Page:Vasari - Lives of the Most Excellent Painters, Sculptors, and Architects, volume 1.djvu/437

From Wikisource
Jump to navigation Jump to search
This page has been proofread, but needs to be validated.
filippo brunelleschi.
423

And as Filippo was free from all household cares, he gave himself up so exclusively to his studies, that he took no time either to eat or sleep; his every thought was of Architecture, which was then extinct: I mean the good old manner, and not the Gothic and barbarous one, which was much practised at that period. Filippo had two very great purposes in his mind, the one being to restore to light the good manner in architecture, which, if he could effect, he believed that he should leave a no less illustrious memorial of himself than Cimabue and Giotto had done; the other was to discover a method for constructing the Cupola of Santa Maria del Fiore in Florence, the difficulties of which were so great, that after the death of Arnolfo Lapi, no one had ever been found of sufficient courage to attempt the vaulting of that Cupola without an enormous expense of scaffolding.[1] He did not impart this purpose, either to Donato or to any living soul, but he never rested while in Rome until he had well pondered on all the difficulties involved in the vaulting of the Ritonda in that city (the Pantheon), and had maturely considered the means by which it might be effected.[2] He also well examined and made careful drawings of all the vaults and arches of antiquity: to these he devoted perpetual study, and if by chance the artists found fragments of capitals, columns, cornices, or basements of buildings buried in the earth, they set labourers to work and caused them to be dug out, until the foundation was laid open to their view.

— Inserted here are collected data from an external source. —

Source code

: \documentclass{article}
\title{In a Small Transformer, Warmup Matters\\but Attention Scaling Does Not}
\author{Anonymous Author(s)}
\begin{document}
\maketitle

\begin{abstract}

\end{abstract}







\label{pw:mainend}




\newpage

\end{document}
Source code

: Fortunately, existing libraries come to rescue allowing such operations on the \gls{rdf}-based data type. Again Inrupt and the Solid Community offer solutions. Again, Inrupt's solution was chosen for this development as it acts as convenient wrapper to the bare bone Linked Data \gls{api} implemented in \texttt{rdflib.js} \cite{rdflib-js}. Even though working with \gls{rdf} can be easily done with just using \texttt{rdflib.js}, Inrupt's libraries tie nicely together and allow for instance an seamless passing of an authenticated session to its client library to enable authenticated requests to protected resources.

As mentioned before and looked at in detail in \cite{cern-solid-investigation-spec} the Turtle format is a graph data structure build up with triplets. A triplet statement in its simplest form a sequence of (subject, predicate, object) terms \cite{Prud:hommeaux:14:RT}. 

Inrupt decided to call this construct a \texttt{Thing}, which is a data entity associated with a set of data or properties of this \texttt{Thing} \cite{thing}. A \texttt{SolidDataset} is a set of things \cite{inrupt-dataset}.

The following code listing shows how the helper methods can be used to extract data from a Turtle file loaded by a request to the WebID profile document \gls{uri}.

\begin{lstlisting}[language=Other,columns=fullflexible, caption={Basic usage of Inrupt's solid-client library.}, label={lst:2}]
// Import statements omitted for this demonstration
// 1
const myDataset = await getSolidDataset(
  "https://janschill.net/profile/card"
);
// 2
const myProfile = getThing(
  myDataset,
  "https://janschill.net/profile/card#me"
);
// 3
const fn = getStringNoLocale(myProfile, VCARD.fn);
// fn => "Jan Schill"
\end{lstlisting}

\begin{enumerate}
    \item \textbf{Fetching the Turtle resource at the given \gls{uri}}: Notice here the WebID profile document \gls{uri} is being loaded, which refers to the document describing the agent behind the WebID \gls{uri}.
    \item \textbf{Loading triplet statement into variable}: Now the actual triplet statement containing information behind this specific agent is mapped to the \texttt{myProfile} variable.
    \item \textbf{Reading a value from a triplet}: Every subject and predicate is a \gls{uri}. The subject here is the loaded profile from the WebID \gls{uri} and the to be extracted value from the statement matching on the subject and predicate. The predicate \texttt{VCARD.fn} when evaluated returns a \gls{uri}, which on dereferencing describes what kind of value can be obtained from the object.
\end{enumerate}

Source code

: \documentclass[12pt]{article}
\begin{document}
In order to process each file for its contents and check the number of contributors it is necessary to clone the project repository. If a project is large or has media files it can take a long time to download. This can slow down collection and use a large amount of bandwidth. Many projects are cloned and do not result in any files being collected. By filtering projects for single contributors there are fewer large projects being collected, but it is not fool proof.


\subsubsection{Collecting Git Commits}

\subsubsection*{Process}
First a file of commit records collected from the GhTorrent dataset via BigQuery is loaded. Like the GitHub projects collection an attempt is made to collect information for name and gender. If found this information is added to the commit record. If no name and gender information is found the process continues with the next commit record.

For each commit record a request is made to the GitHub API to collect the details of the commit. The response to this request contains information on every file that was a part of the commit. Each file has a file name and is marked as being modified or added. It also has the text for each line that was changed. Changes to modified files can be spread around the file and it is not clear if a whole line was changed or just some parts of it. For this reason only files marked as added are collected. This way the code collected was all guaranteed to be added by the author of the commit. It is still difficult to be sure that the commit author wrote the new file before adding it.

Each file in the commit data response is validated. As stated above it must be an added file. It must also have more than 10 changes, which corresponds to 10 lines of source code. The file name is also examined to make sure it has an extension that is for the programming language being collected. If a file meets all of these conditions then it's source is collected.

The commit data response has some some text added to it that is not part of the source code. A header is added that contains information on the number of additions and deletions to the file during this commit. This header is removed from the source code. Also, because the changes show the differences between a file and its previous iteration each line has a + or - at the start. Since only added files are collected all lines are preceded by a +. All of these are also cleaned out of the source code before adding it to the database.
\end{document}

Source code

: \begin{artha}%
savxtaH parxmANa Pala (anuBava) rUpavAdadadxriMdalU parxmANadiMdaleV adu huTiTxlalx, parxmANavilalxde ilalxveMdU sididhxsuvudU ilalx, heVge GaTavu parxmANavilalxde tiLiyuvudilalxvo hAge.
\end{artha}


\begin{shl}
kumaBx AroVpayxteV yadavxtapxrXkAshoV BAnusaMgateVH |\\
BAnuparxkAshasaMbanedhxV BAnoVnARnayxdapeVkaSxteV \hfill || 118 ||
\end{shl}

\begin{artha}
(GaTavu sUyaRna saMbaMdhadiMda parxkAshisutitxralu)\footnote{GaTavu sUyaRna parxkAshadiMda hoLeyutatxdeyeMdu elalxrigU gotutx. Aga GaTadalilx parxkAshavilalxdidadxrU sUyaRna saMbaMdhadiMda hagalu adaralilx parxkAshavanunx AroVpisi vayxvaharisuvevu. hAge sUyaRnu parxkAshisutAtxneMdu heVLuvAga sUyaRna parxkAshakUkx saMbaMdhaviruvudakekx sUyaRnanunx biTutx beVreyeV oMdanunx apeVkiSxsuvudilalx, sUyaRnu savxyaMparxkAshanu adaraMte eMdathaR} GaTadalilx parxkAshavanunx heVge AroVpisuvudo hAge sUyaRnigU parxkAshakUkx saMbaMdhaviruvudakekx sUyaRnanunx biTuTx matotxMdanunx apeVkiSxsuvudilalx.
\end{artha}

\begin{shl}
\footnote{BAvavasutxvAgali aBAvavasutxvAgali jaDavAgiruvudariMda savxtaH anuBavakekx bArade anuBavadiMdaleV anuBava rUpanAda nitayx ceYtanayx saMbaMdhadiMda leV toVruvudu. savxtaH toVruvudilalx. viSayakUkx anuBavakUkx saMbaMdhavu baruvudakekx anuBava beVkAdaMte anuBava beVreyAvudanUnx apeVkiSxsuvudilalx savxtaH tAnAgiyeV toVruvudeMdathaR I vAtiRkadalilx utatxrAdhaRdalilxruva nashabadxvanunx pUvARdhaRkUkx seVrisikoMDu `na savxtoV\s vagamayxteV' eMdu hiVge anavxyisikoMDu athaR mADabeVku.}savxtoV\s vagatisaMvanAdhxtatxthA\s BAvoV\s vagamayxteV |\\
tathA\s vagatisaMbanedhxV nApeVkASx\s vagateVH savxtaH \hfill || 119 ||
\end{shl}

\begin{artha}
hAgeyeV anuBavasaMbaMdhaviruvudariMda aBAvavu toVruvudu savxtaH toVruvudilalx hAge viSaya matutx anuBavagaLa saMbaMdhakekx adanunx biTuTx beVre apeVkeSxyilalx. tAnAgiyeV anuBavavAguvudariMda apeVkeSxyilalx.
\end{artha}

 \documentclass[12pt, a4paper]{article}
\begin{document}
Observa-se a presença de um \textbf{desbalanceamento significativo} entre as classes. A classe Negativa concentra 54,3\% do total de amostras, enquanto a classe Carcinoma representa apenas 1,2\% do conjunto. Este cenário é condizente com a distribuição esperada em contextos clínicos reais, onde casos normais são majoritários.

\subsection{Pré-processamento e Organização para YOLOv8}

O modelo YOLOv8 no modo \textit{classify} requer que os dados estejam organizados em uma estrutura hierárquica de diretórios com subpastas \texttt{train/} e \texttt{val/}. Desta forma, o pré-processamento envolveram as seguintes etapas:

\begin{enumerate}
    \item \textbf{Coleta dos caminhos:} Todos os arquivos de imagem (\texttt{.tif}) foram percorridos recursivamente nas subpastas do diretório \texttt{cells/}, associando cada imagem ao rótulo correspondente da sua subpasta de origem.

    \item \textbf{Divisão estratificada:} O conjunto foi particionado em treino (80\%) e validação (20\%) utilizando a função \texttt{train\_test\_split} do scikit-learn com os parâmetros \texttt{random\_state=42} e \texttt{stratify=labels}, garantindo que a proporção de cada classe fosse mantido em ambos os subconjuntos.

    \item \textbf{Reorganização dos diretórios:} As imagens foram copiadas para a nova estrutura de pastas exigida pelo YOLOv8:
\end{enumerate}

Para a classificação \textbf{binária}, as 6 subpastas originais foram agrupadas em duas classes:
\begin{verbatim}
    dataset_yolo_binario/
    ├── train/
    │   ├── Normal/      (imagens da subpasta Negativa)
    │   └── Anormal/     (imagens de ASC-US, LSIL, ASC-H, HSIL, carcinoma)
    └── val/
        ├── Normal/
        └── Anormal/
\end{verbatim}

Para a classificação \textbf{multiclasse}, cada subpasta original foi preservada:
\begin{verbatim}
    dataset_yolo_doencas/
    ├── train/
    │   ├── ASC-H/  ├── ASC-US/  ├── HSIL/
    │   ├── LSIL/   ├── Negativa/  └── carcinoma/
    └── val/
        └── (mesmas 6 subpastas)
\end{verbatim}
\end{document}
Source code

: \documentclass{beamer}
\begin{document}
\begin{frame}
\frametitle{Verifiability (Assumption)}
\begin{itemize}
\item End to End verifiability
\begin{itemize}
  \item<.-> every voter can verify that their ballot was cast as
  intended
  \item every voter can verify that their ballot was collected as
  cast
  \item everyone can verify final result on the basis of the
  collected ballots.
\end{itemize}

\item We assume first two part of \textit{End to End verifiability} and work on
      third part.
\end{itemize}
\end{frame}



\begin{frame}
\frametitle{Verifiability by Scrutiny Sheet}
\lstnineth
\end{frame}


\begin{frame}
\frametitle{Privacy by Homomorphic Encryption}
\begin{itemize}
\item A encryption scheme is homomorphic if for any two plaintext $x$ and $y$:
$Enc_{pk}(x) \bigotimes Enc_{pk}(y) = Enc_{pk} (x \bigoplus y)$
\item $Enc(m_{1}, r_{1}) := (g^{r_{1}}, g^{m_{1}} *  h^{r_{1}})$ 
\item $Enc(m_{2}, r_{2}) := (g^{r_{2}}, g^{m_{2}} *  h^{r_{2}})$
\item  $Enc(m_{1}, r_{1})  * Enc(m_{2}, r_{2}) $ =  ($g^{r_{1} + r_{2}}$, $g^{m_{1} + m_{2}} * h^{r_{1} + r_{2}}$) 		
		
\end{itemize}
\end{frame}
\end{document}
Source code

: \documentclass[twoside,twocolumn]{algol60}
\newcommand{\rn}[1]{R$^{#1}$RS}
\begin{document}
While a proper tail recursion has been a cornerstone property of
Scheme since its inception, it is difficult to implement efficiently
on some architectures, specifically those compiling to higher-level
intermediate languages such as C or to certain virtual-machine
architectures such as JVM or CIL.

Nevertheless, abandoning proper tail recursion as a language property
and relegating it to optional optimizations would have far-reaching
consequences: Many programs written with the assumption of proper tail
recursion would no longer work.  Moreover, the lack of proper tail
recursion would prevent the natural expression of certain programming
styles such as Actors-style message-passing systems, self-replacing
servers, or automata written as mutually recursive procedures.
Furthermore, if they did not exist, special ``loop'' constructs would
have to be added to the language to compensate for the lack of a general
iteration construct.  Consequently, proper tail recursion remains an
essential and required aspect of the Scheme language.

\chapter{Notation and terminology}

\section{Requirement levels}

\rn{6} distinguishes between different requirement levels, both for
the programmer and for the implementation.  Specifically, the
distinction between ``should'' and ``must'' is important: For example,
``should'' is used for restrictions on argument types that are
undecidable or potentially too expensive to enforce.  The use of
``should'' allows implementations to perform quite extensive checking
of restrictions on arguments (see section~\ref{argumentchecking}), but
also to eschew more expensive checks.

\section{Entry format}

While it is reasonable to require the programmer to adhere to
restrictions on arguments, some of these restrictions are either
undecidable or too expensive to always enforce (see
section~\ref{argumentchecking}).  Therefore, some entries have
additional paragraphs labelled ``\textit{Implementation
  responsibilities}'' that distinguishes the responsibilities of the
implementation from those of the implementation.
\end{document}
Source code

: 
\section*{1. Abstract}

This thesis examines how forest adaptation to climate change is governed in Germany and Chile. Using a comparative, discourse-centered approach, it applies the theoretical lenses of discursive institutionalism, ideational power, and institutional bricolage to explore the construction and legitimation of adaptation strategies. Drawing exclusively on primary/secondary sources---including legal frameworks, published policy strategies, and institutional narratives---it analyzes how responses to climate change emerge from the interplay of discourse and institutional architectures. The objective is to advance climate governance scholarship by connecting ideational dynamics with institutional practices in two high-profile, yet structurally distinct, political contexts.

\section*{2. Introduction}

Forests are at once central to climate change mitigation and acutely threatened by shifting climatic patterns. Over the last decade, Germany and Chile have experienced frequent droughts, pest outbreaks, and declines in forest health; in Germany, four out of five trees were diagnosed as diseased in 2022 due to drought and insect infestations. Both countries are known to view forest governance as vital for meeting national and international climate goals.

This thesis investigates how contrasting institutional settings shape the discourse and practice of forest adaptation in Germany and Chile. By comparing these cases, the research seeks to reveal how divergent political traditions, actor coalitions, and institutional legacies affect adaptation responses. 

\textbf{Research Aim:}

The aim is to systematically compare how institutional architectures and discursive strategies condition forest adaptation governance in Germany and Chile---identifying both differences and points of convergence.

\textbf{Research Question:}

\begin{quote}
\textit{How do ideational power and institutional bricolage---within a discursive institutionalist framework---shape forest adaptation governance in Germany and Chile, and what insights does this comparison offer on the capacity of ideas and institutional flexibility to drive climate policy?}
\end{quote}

Reports of this being spread about Rome, the artists were called “treasureseekers”, and this name they frequently heard as they passed, negligently clothed, along the streets, the people believing them to be men who studied geomancy, for the discovery of treasures; the cause of which was that they had one day found an ancient vase of earth, full of coins. The money of Filippo

  1. Arnolfo had proposed to raise the Cupola immediately above the first cornice, as Vasari concludes—see ante, life of Arnolfo—from the model of the church in the chapel of the Spaniards, where the Cupola is besides extremely small. Arnolfo was followed by Giotto, in 1331. To Giotto succeeded Taddeo Gaddi; after whom, first Andrea Orgagna, and next Lorenzo di Filippo, were architects of the cathedral. Brunellesco succeeded Lorenzo di Filippo, -whom Richa erroneously calls Filippo di Lorenzo. —Schorn.
  2. Thence the assertion of many that the Cupola of the Rotunda served Brunellesco as his model, at least in a general manner, for that by which he afterwards immortalized himself.—Masselli.